*1/2 (out of 5)
July 22, 2005
Ewan McGregor as LINCOLN SIX ECHO
Scarlett Johansson as JORDAN TWO DELTA
Djmon Hounsou as ALBERT LAURENT
Sean Bean as MERRICK
Steve Buscemi as MCCORD
Michael Clarke Duncan as STARKWEATHER
Studio: Warner Bros. and DreamWorks
Directed by: Michael Bay
BY KEVIN CARR
Listen to Kevin’s radio review…
I’ve said it before, and I’ll say it again. Michael Bay is the Antichrist. “The Island” is clearly a sign of the apocalypse. It’s Michael Bay at his worst. He desperately trying to be cerebral but failing miserably and covering things up with cool shots, lots of useless explosions and supermodels. Now, I’m all for eye candy in a movie, but Bay takes it to a ridiculous level. Instead of a movie, he’s delivered a beer commercial version of “Logan’s Run” for the lobotomized.

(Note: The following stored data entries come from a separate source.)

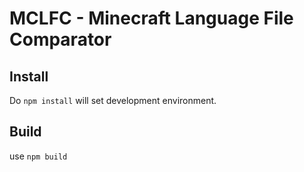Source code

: # MCLFC - Minecraft Language File Comparator

## Install
Do `npm install` will set development environment.

## Build
use `npm build`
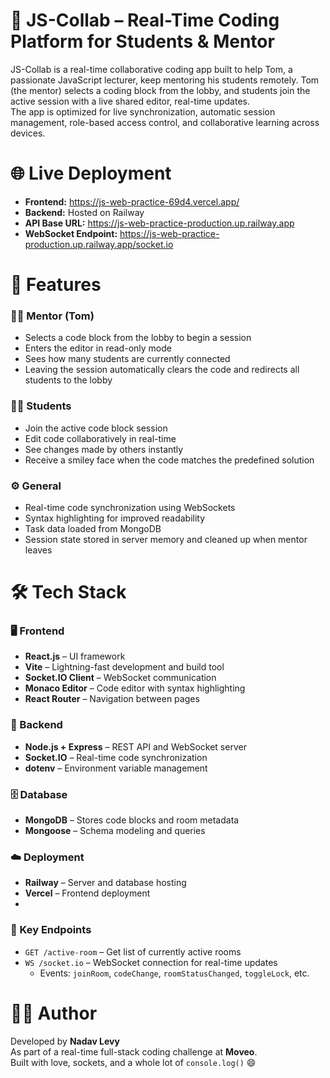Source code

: # 🎯 JS-Collab – Real-Time Coding Platform for Students & Mentor

JS-Collab is a real-time collaborative coding app built to help Tom, a passionate JavaScript lecturer,
keep mentoring his students remotely.
Tom (the mentor) selects a coding block from the lobby, and students join the active session with a live shared editor, real-time updates.  
The app is optimized for live synchronization, automatic session management, role-based access control, and collaborative learning across devices.


# 🌐 Live Deployment

- **Frontend:**  https://js-web-practice-69d4.vercel.app/
- **Backend:** Hosted on Railway  
- **API Base URL:** https://js-web-practice-production.up.railway.app  
- **WebSocket Endpoint:** https://js-web-practice-production.up.railway.app/socket.io


# 🧩 Features

### 👨‍🏫 Mentor (Tom)
- Selects a code block from the lobby to begin a session
- Enters the editor in read-only mode
- Sees how many students are currently connected
- Leaving the session automatically clears the code and redirects all students to the lobby

### 🧑‍🎓 Students
- Join the active code block session
- Edit code collaboratively in real-time
- See changes made by others instantly
- Receive a smiley face when the code matches the predefined solution

### ⚙️ General
- Real-time code synchronization using WebSockets
- Syntax highlighting for improved readability
- Task data loaded from MongoDB
- Session state stored in server memory and cleaned up when mentor leaves


# 🛠️ Tech Stack

### 🖥️ Frontend
- **React.js** – UI framework
- **Vite** – Lightning-fast development and build tool
- **Socket.IO Client** – WebSocket communication
- **Monaco Editor** – Code editor with syntax highlighting
- **React Router** – Navigation between pages

### 🔧 Backend
- **Node.js + Express** – REST API and WebSocket server
- **Socket.IO** – Real-time code synchronization
- **dotenv** – Environment variable management

### 🗄️ Database
- **MongoDB** – Stores code blocks and room metadata
- **Mongoose** – Schema modeling and queries

### ☁️ Deployment
- **Railway** – Server and database hosting
- **Vercel** – Frontend deployment
- 
### 📡 Key Endpoints

- `GET /active-room` – Get list of currently active rooms  
- `WS /socket.io` – WebSocket connection for real-time updates  
  - Events: `joinRoom`, `codeChange`, `roomStatusChanged`, `toggleLock`, etc.

# 👨‍💻 **Author**

Developed by **Nadav Levy**  
As part of a real-time full-stack coding challenge at **Moveo**.  
Built with love, sockets, and a whole lot of `console.log()` 😄
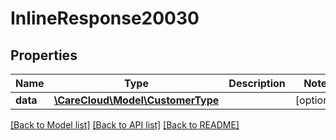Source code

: # InlineResponse20030

## Properties
Name | Type | Description | Notes
------------ | ------------- | ------------- | -------------
**data** | [**\CareCloud\Model\CustomerType**](CustomerType.md) |  | [optional] 

[[Back to Model list]](../../README.md#documentation-for-models) [[Back to API list]](../../README.md#documentation-for-api-endpoints) [[Back to README]](../../README.md)

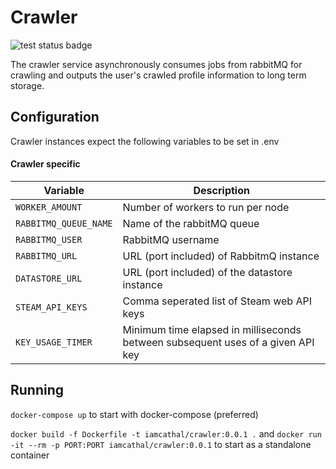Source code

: # Crawler

![test status badge](https://github.com/IamCathal/neo/actions/workflows/buildCrawler.yml/badge.svg)

The crawler service asynchronously consumes jobs from rabbitMQ for crawling and outputs the user's crawled profile information to long term storage.

## Configuration

Crawler instances expect the following variables to be set in .env

#### Crawler specific

| Variable     | Description |
| ----------- | ----------- |
| `WORKER_AMOUNT` | Number of workers to run per node    |
| `RABBITMQ_QUEUE_NAME` | Name of the rabbitMQ queue   |
| `RABBITMQ_USER` | RabbitMQ username    |
| `RABBITMQ_URL` | URL (port included) of RabbitmQ instance    |
| `DATASTORE_URL` | URL (port included) of the datastore instance    |
| `STEAM_API_KEYS` | Comma seperated list of Steam web API keys    |
| `KEY_USAGE_TIMER` | Minimum time elapsed in milliseconds between subsequent uses of a given API key    |

## Running 

`docker-compose up` to start with docker-compose (preferred)

`docker build -f Dockerfile -t iamcathal/crawler:0.0.1 .` and `docker run -it --rm -p PORT:PORT iamcathal/crawler:0.0.1` to start as a standalone container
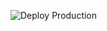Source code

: ![Deploy Production](https://github.com/fhavrlent/krabicka/workflows/Deploy%20Production/badge.svg)
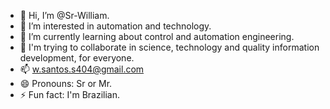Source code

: - 👋 Hi, I’m @Sr-William.
- 👀 I’m interested in automation and technology.
- 🌱 I’m currently learning about control and automation engineering.
- 💞️ I'm trying to collaborate in science, technology and quality information development, for everyone.
- 📫 w.santos.s404@gmail.com
- 😄 Pronouns: Sr or Mr.
- ⚡ Fun fact: I'm Brazilian.

<!---
Sr-William/Sr-William is a ✨ special ✨ repository because its `README.md` (this file) appears on your GitHub profile.
You can click the Preview link to take a look at your changes.
--->
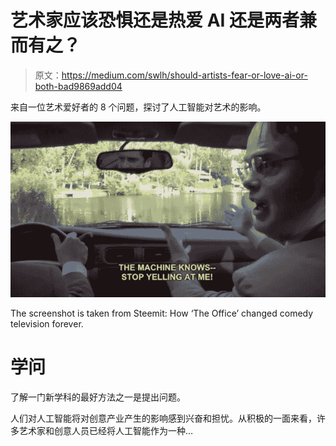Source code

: # 艺术家应该恐惧还是热爱 AI 还是两者兼而有之？

> 原文：<https://medium.com/swlh/should-artists-fear-or-love-ai-or-both-bad9869add04>

来自一位艺术爱好者的 8 个问题，探讨了人工智能对艺术的影响。

![](img/39b2aeeee5791160aa019cec1aef3ac1.png)

The screenshot is taken from Steemit: How ‘The Office’ changed comedy television forever.

# 学问

了解一门新学科的最好方法之一是提出问题。

人们对人工智能将对创意产业产生的影响感到兴奋和担忧。从积极的一面来看，许多艺术家和创意人员已经将人工智能作为一种…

When I first heard about “The Island,” I had a stupid glimmer of hope that he might actually turn out a good film. Maybe it was Jerry Bruckheimer (the producer of every one of his films but this one) who was holding him down.
What’s most insulting about “The Island” is its utter lack of acknowledgement of people’s intelligence. Bay’s “style” of ignoring character and focusing on action is more apparent than ever in this movie. I can respect his action sequences, but never before has it been so clear that he doesn’t just favor it over plot. He actually loathes plot in this movie.
“The Island” tells the story of a crop of clones that are bred so their organs can be harvested in case something happens to their doners. Anyone with even a rudimentary knowledge of science fiction has seen this plot done multiple times. Most notably, this is the identical plot of an awful low-budget film called “Part: The Clonus Horror,” which had been torn to shreds on “Mystery Science Theater 3000.”
In the hands of a competent director, this movie could have been quite good, and that’s the real crime here. If you want an action film, go to Michael Bay. If you want an interesting science fiction film, get someone else. There was fertile ground to really look at some interesting character motives and development. Instead, Bay runs the story into the ground with eye-popping visuals that make no sense and some of the worse dialogue to grace the screen since Steven Seagal stopped making major releases.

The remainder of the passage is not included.